I Backtested 100 Trading Strategies — Only 3 Worked
Nayab Bhutta4 min read·Just now--
What I Learned After Testing Everything (So You Don’t Waste Months Like I Did)
I tested everything.
- Moving average crossovers
- RSI strategies
- Breakout systems
- Mean reversion setups
- AI models
- Indicator combinations that looked perfect on charts
On paper, many of them looked brilliant.
But when I actually backtested them properly?
97 out of 100 failed.
Only 3 showed real, consistent edge.
This article isn’t about theory.
It’s about what actually works when you test strategies the right way.
The Reality of Backtesting (No One Talks About)
Most strategies don’t fail because they’re “bad ideas.”
They fail because:
- markets are noisy
- edges are small
- competition is high
- conditions constantly change
And most importantly:
What looks good visually often doesn’t hold statistically.
What Went Wrong With the 97 Strategies
Let’s break down the biggest reasons they failed.

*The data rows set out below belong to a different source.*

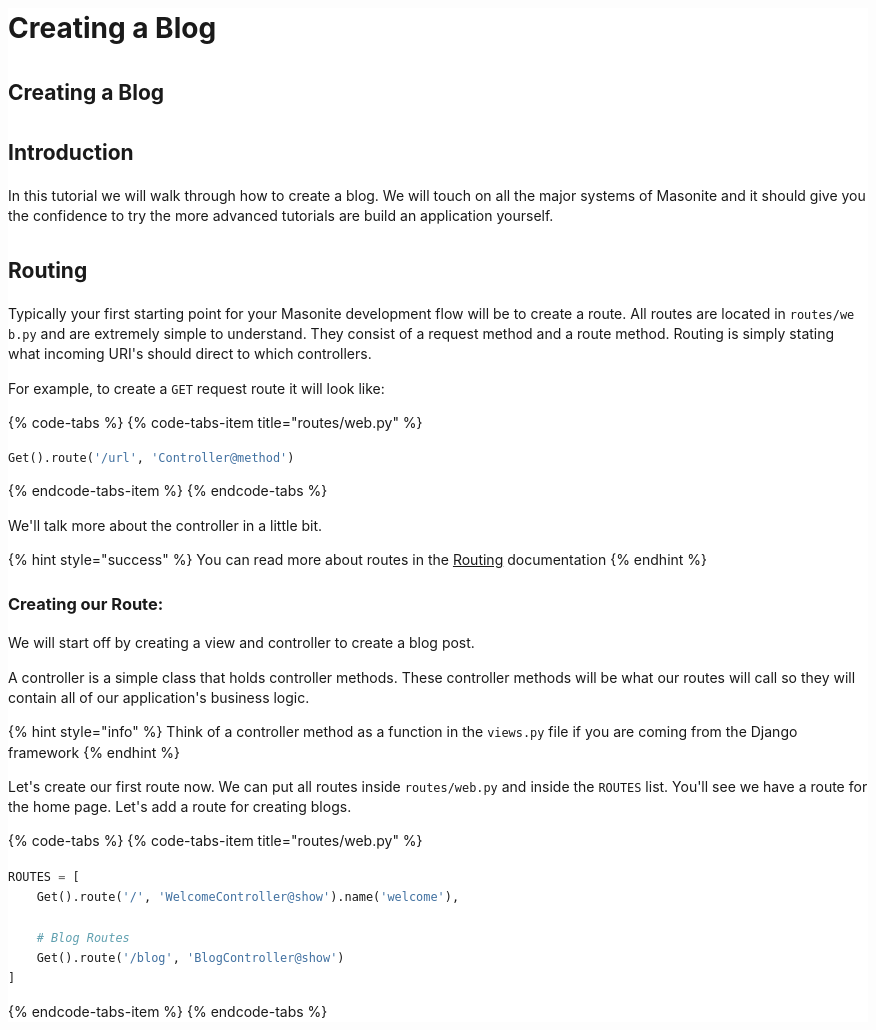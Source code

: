 # Creating a Blog

## Creating a Blog

## Introduction

In this tutorial we will walk through how to create a blog. We will touch on all the major systems of Masonite and it should give you the confidence to try the more advanced tutorials are build an application yourself.

## Routing

Typically your first starting point for your Masonite development flow will be to create a route. All routes are located in `routes/web.py` and are extremely simple to understand. They consist of a request method and a route method. Routing is simply stating what incoming URI's should direct to which controllers.

For example, to create a `GET` request route it will look like:

{% code-tabs %}
{% code-tabs-item title="routes/web.py" %}
```python
Get().route('/url', 'Controller@method')
```
{% endcode-tabs-item %}
{% endcode-tabs %}

We'll talk more about the controller in a little bit.

{% hint style="success" %}
You can read more about routes in the [Routing](../the-basics/routing.md) documentation
{% endhint %}

### Creating our Route:

We will start off by creating a view and controller to create a blog post.

A controller is a simple class that holds controller methods. These controller methods will be what our routes will call so they will contain all of our application's business logic.

{% hint style="info" %}
Think of a controller method as a function in the `views.py` file if you are coming from the Django framework
{% endhint %}

Let's create our first route now. We can put all routes inside `routes/web.py` and inside the `ROUTES` list. You'll see we have a route for the home page. Let's add a route for creating blogs.

{% code-tabs %}
{% code-tabs-item title="routes/web.py" %}
```python
ROUTES = [
    Get().route('/', 'WelcomeController@show').name('welcome'),

    # Blog Routes
    Get().route('/blog', 'BlogController@show')
]
```
{% endcode-tabs-item %}
{% endcode-tabs %}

1. Overfitting to Historical Data
Many strategies were “perfect”…
But only on past data.
They were:
- tuned too precisely
- optimized for specific periods
- unable to adapt
Result:
✔ Amazing backtest
❌ Terrible real-world performance
2. Ignoring Transaction Costs
Small edges disappeared instantly when I added:
- commissions
- spreads
- slippage
A strategy making 0.2% per trade?
Dead on arrival.
3. No Market Regime Awareness
Some strategies worked only in:
- trending markets
- low volatility conditions
But failed in:
- choppy markets
- high volatility phases
4. Indicator Redundancy
Stacking indicators didn’t help.
Example:
- RSI + MACD + Stochastic
All measuring similar things.
More indicators ≠ better signals.
5. Data Leakage (The Silent Killer)
Some strategies accidentally used:
- future data
- look-ahead bias
They were never valid to begin with.
What the 3 Winning Strategies Had in Common
Now the interesting part.
The strategies that worked shared key traits.
1. Simplicity
They were not complex.
No 10-indicator setups.
Just:
- clear logic
- clean signals
- minimal parameters
2. Strong Risk Management
They focused on:
- position sizing
- drawdown control
- asymmetric risk-reward
This mattered more than entry signals.
3. Edge Was Small — But Consistent
They didn’t aim for:
- huge wins
- perfect accuracy
Instead:
✔ 52–56% win rate
✔ controlled losses
✔ steady growth
4. Adaptability
They worked across:
- different time periods
- multiple assets
- changing conditions
The 3 Strategies That Actually Worked
Let’s break them down.
1. Volatility Breakout Strategy
Concept
Low volatility → expansion → breakout
Setup
- detect volatility compression
- enter on breakout
- ride momentum
Why It Worked
Markets naturally cycle between:
- calm → explosive
This captures that transition.
2. Mean Reversion (With Filters)
Concept
Price deviates → returns to mean
Key Improvement
Added filters:
- trend filter
- volatility filter
Why It Worked
Raw mean reversion fails.
Filtered mean reversion survives.
3. Trend Following (Simple but Disciplined)
Concept
Follow strong trends.
Setup
- moving average trend
- exit on reversal
Why It Worked
It didn’t predict.
It reacted.
The Biggest Lesson: It’s Not About the Strategy
After testing 100 strategies, I realized:
The strategy is only part of the system.
What really matters:
1. Data Quality
Bad data = fake results.
2. Backtesting Methodology
Proper testing includes:
- out-of-sample validation
- walk-forward analysis
- realistic assumptions
3. Risk Management
A mediocre strategy + strong risk control
beats
a great strategy + poor risk control
4. Execution
Even good strategies fail with:
- poor timing
- high slippage
- emotional decisions
What Most Traders Get Wrong
Chasing Complexity
More indicators ≠ more edge
Ignoring Probabilities
Trading is not about being right.
It’s about expected value.
Over-Optimizing
If your strategy is perfect…
It’s probably useless.
A Better Approach to Strategy Building
Instead of chasing “perfect strategies”:
Step 1: Start Simple
Build basic logic first.
Step 2: Add One Improvement at a Time
Test each change independently.
Step 3: Validate Properly
Use:
- out-of-sample data
- different market conditions
Step 4: Focus on Risk
Design exits before entries.
Real-World Insight
Professional traders don’t test 1–2 strategies.
They test:
- hundreds
- sometimes thousands
And they expect most to fail.
Because:
Finding edge is rare.
Final Thoughts
Backtesting 100 strategies taught me one thing:
Success in trading is not about finding many strategies.
It’s about finding a few that truly work — and executing them well.
The difference between losing traders and profitable ones isn’t intelligence.
It’s:
✔ discipline
✔ testing
✔ realism
And understanding that:
The edge is small — but powerful when applied consistently.